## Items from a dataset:

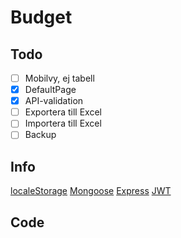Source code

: # Budget

## Todo

- [ ] Mobilvy, ej tabell
- [X] DefaultPage
- [X] API-validation
- [ ] Exportera till Excel
- [ ] Importera till Excel
- [ ] Backup

## Info
[localeStorage](https://www.robinwieruch.de/local-storage-react/)
[Mongoose](https://mongoosejs.com/docs/schematypes.html)
[Express](https://www.terlici.com/2014/09/29/express-router.html)
[JWT](https://medium.com/dev-bits/a-guide-for-adding-jwt-token-based-authentication-to-your-single-page-nodejs-applications-c403f7cf04f4)

## Code

```js


```
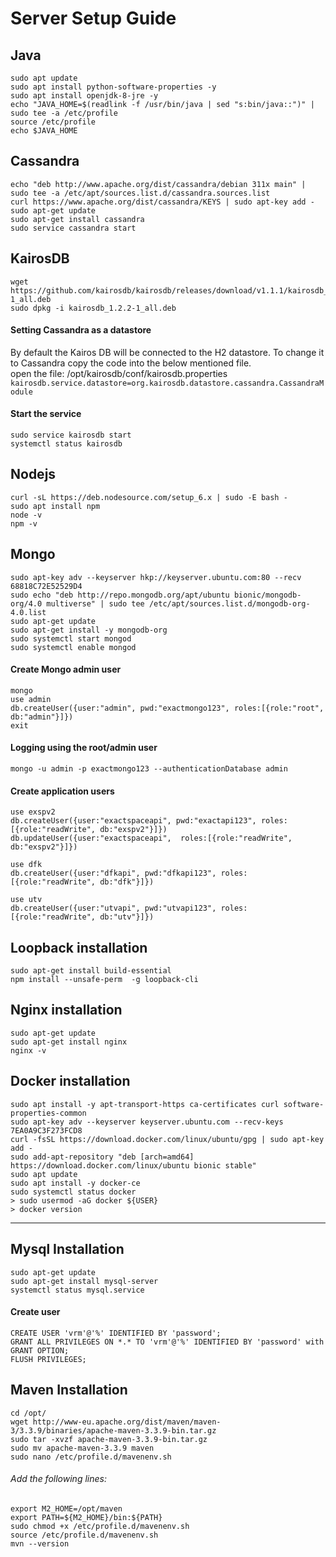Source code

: 
# Server Setup Guide

## Java
```
sudo apt update  
sudo apt install python-software-properties -y  
sudo apt install openjdk-8-jre -y  
echo "JAVA_HOME=$(readlink -f /usr/bin/java | sed "s:bin/java::")" | sudo tee -a /etc/profile  
source /etc/profile  
echo $JAVA_HOME  
```

## Cassandra
```
echo "deb http://www.apache.org/dist/cassandra/debian 311x main" | sudo tee -a /etc/apt/sources.list.d/cassandra.sources.list  
curl https://www.apache.org/dist/cassandra/KEYS | sudo apt-key add -  
sudo apt-get update  
sudo apt-get install cassandra  
sudo service cassandra start  
```

## KairosDB
```
wget https://github.com/kairosdb/kairosdb/releases/download/v1.1.1/kairosdb_1.2.2-1_all.deb  
sudo dpkg -i kairosdb_1.2.2-1_all.deb  
```

#### Setting Cassandra as a datastore
By default the Kairos DB will be connected to the H2 datastore. To change it to Cassandra copy the code into the below mentioned file.  
open the file: /opt/kairosdb/conf/kairosdb.properties   
`kairosdb.service.datastore=org.kairosdb.datastore.cassandra.CassandraModule  `

#### Start the service
```
sudo service kairosdb start  
systemctl status kairosdb  
```

## Nodejs
```
curl -sL https://deb.nodesource.com/setup_6.x | sudo -E bash -  
sudo apt install npm  
node -v  
npm -v  
```

## Mongo
```
sudo apt-key adv --keyserver hkp://keyserver.ubuntu.com:80 --recv 68818C72E52529D4  
sudo echo "deb http://repo.mongodb.org/apt/ubuntu bionic/mongodb-org/4.0 multiverse" | sudo tee /etc/apt/sources.list.d/mongodb-org-4.0.list  
sudo apt-get update  
sudo apt-get install -y mongodb-org  
sudo systemctl start mongod  
sudo systemctl enable mongod  
```

#### Create Mongo admin user
```
mongo  
use admin  
db.createUser({user:"admin", pwd:"exactmongo123", roles:[{role:"root", db:"admin"}]})  
exit  
```

#### Logging using the root/admin user
```
mongo -u admin -p exactmongo123 --authenticationDatabase admin  
```

#### Create application users
```
use exspv2  
db.createUser({user:"exactspaceapi", pwd:"exactapi123", roles:[{role:"readWrite", db:"exspv2"}]})  
db.updateUser({user:"exactspaceapi",  roles:[{role:"readWrite", db:"exspv2"}]})  

use dfk  
db.createUser({user:"dfkapi", pwd:"dfkapi123", roles:[{role:"readWrite", db:"dfk"}]})  

use utv  
db.createUser({user:"utvapi", pwd:"utvapi123", roles:[{role:"readWrite", db:"utv"}]})  
```
## Loopback installation
```
sudo apt-get install build-essential  
npm install --unsafe-perm  -g loopback-cli  
```

## Nginx installation
```
sudo apt-get update  
sudo apt-get install nginx  
nginx -v  
```

## Docker installation
```
sudo apt install -y apt-transport-https ca-certificates curl software-properties-common  
sudo apt-key adv --keyserver keyserver.ubuntu.com --recv-keys 7EA0A9C3F273FCD8  
curl -fsSL https://download.docker.com/linux/ubuntu/gpg | sudo apt-key add -  
sudo add-apt-repository "deb [arch=amd64] https://download.docker.com/linux/ubuntu bionic stable"  
sudo apt update  
sudo apt install -y docker-ce  
sudo systemctl status docker  
> sudo usermod -aG docker ${USER}  
> docker version  
```
--------------------------------------------------------------------------------------------------------------------
## Mysql Installation 
```
sudo apt-get update  
sudo apt-get install mysql-server  
systemctl status mysql.service  
```

#### Create user
```
CREATE USER 'vrm'@'%' IDENTIFIED BY 'password';  
GRANT ALL PRIVILEGES ON *.* TO 'vrm'@'%' IDENTIFIED BY 'password' with GRANT OPTION;  
FLUSH PRIVILEGES;  
```

## Maven Installation
```
cd /opt/  
wget http://www-eu.apache.org/dist/maven/maven-3/3.3.9/binaries/apache-maven-3.3.9-bin.tar.gz  
sudo tar -xvzf apache-maven-3.3.9-bin.tar.gz  
sudo mv apache-maven-3.3.9 maven  
sudo nano /etc/profile.d/mavenenv.sh  
```

###### Add the following lines:  
```
export M2_HOME=/opt/maven  
export PATH=${M2_HOME}/bin:${PATH}  
sudo chmod +x /etc/profile.d/mavenenv.sh  
source /etc/profile.d/mavenenv.sh  
mvn --version  
```
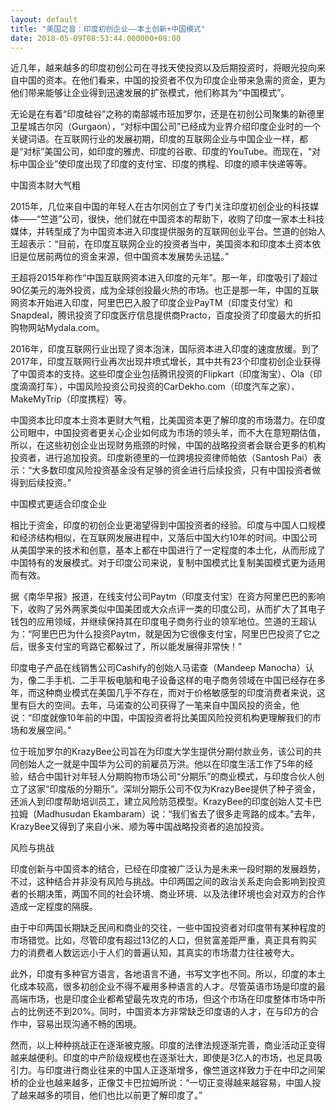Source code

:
 ```yaml
---
layout: default
title: "美国之音：印度初创企业——本土创新+中国模式"
date: 2018-05-09T08:53:44.000000+08:00
---
```


近几年，越来越多的印度初创公司在寻找天使投资以及后期投资时，将眼光投向来自中国的资本。在他们看来，中国的投资者不仅为印度企业带来急需的资金，更为他们带来能够让企业得到迅速发展的扩张模式，他们称其为“中国模式”。

无论是在有着“印度硅谷”之称的南部城市班加罗尔，还是在初创公司聚集的新德里卫星城古尔冈（Gurgaon），“对标中国公司”已经成为业界介绍印度企业时的一个关键词语。在互联网行业的发展初期，印度的互联网企业与中国企业一样，都是“对标”美国公司，如印度的雅虎、印度的谷歌、印度的YouTube。而现在，“对标中国企业”使印度出现了印度的支付宝、印度的携程、印度的顺丰快递等等。

中国资本财大气粗

2015年，几位来自中国的年轻人在古尔冈创立了专门关注印度初创企业的科技媒体——“竺道”公司，很快，他们就在中国资本的帮助下，收购了印度一家本土科技媒体，并转型成了为中国资本进入印度提供服务的互联网创业平台。竺道的创始人王超表示：“目前，在印度互联网企业的投资者当中，美国资本和印度本土资本依旧是位居前两位的资金来源，但中国资本发展势头迅猛。”

王超将2015年称作“中国互联网资本进入印度的元年”。那一年，印度吸引了超过90亿美元的海外投资，成为全球创投最火热的市场。也正是那一年，中国的互联网资本开始进入印度，阿里巴巴入股了印度企业PayTM（印度支付宝）和Snapdeal，腾讯投资了印度医疗信息提供商Practo，百度投资了印度最大的折扣购物网站Mydala.com。

2016年，印度互联网行业出现了资本泡沫，国际资本进入印度的速度放缓。到了2017年，印度互联网行业再次出现井喷式增长，其中共有23个印度初创企业获得了中国资本的支持。这些印度企业包括腾讯投资的Flipkart（印度淘宝）、Ola（印度滴滴打车），中国风险投资公司投资的CarDekho.com（印度汽车之家）、MakeMyTrip（印度携程）等。

中国资本比印度本土资本更财大气粗，比美国资本更了解印度的市场潜力。在印度公司眼中，中国投资者更关心企业如何成为市场的领头羊，而不大在意短期估值，所以，在这些初创企业出现财务瓶颈的时候，中国的战略投资者会联合更多的机构投资者，进行追加投资。印度新德里的一位跨境投资律师帕依（Santosh Pai）表示：“大多数印度风险投资基金没有足够的资金进行后续投资，只有中国投资者做得到后续投资。”

中国模式更适合印度企业

相比于资金，印度的初创企业更渴望得到中国投资者的经验。印度与中国人口规模和经济结构相似，在互联网发展进程中，又落后中国大约10年的时间。中国公司从美国学来的技术和创意，基本上都在中国进行了一定程度的本土化，从而形成了中国特有的发展模式。对于印度公司来说，复制中国模式比复制美国模式更为适用而有效。

据《南华早报》报道，在线支付公司Paytm（印度支付宝）在资方阿里巴巴的影响下，收购了另外两家类似中国美团或大众点评一类的印度公司，从而扩大了其电子钱包的应用领域，并继续保持其在印度电子商务行业的领军地位。竺道的王超认为：“阿里巴巴为什么投资Paytm，就是因为它很像支付宝，阿里巴巴投资了它之后，很多支付宝的弯路它都躲过了，所以能发展得非常快！”

印度电子产品在线销售公司Cashify的创始人马诺查（Mandeep Manocha）认为，像二手手机、二手平板电脑和电子设备这样的电子商务领域在中国已经存在多年，而这种商业模式在美国几乎不存在，而对于价格敏感型的印度消费者来说，这里有巨大的空间。去年，马诺查的公司获得了一笔来自中国风投的资金，他说：“印度就像10年前的中国，中国投资者将比美国风险投资机构更理解我们的市场和发展空间。”

位于班加罗尔的KrazyBee公司旨在为印度大学生提供分期付款业务，该公司的共同创始人之一就是中国华为公司的前雇员万洪。他以在印度生活工作了5年的经验，结合中国针对年轻人分期购物市场公司“分期乐”的商业模式，与印度合伙人创立了这家“印度版的分期乐”。深圳分期乐公司不仅为KrazyBee提供了种子资金，还派人到印度帮助培训员工，建立风险防范模型。KrazyBee的印度创始人艾卡巴拉姆（Madhusudan Ekambaram）说：“我们省去了很多走弯路的成本。”去年，KrazyBee又得到了来自小米、顺为等中国战略投资者的追加投资。

风险与挑战

印度创新与中国资本的结合，已经在印度被广泛认为是未来一段时期的发展趋势，不过，这种结合并非没有风险与挑战。中印两国之间的政治关系走向会影响到投资者的长期决策，两国不同的社会环境、商业环境、以及法律环境也会对双方的合作造成一定程度的隔膜。

由于中印两国长期缺乏民间和商业的交往，一些中国投资者对印度带有某种程度的市场错觉。比如，尽管印度有超过13亿的人口，但贫富差距严重，真正具有购买力的消费者人数远远小于人们的普遍认知，其真实的市场潜力往往被夸大。

此外，印度有多种官方语言，各地语言不通，书写文字也不同。所以，印度的本土化成本较高，很多初创企业不得不雇用多种语言的人才。尽管英语市场是印度的最高端市场，也是印度企业都希望最先攻克的市场，但这个市场在印度整体市场中所占的比例还不到20%。同时，中国资本方非常缺乏印度语的人才，在与印方的合作中，容易出现沟通不畅的困境。

然而，以上种种挑战正在逐渐被克服。印度的法律法规逐渐完善，商业活动正变得越来越便利。印度的中产阶级规模也在逐渐壮大，即使是3亿人的市场，也足具吸引力。与印度进行商业往来的中国人正逐渐增多，像竺道这样致力于在中印之间架桥的企业也越来越多，正像艾卡巴拉姆所说：“一切正变得越来越容易，中国人投了越来越多的项目，他们也比以前更了解印度了。”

## How to complete this task:
Please show all lines from the entries that contain the word "curl".

## Response to the task:
curl https://www.apache.org/dist/cassandra/KEYS | sudo apt-key add -  
curl -sL https://deb.nodesource.com/setup_6.x | sudo -E bash -  
sudo apt install -y apt-transport-https ca-certificates curl software-properties-common  
curl -fsSL https://download.docker.com/linux/ubuntu/gpg | sudo apt-key add -  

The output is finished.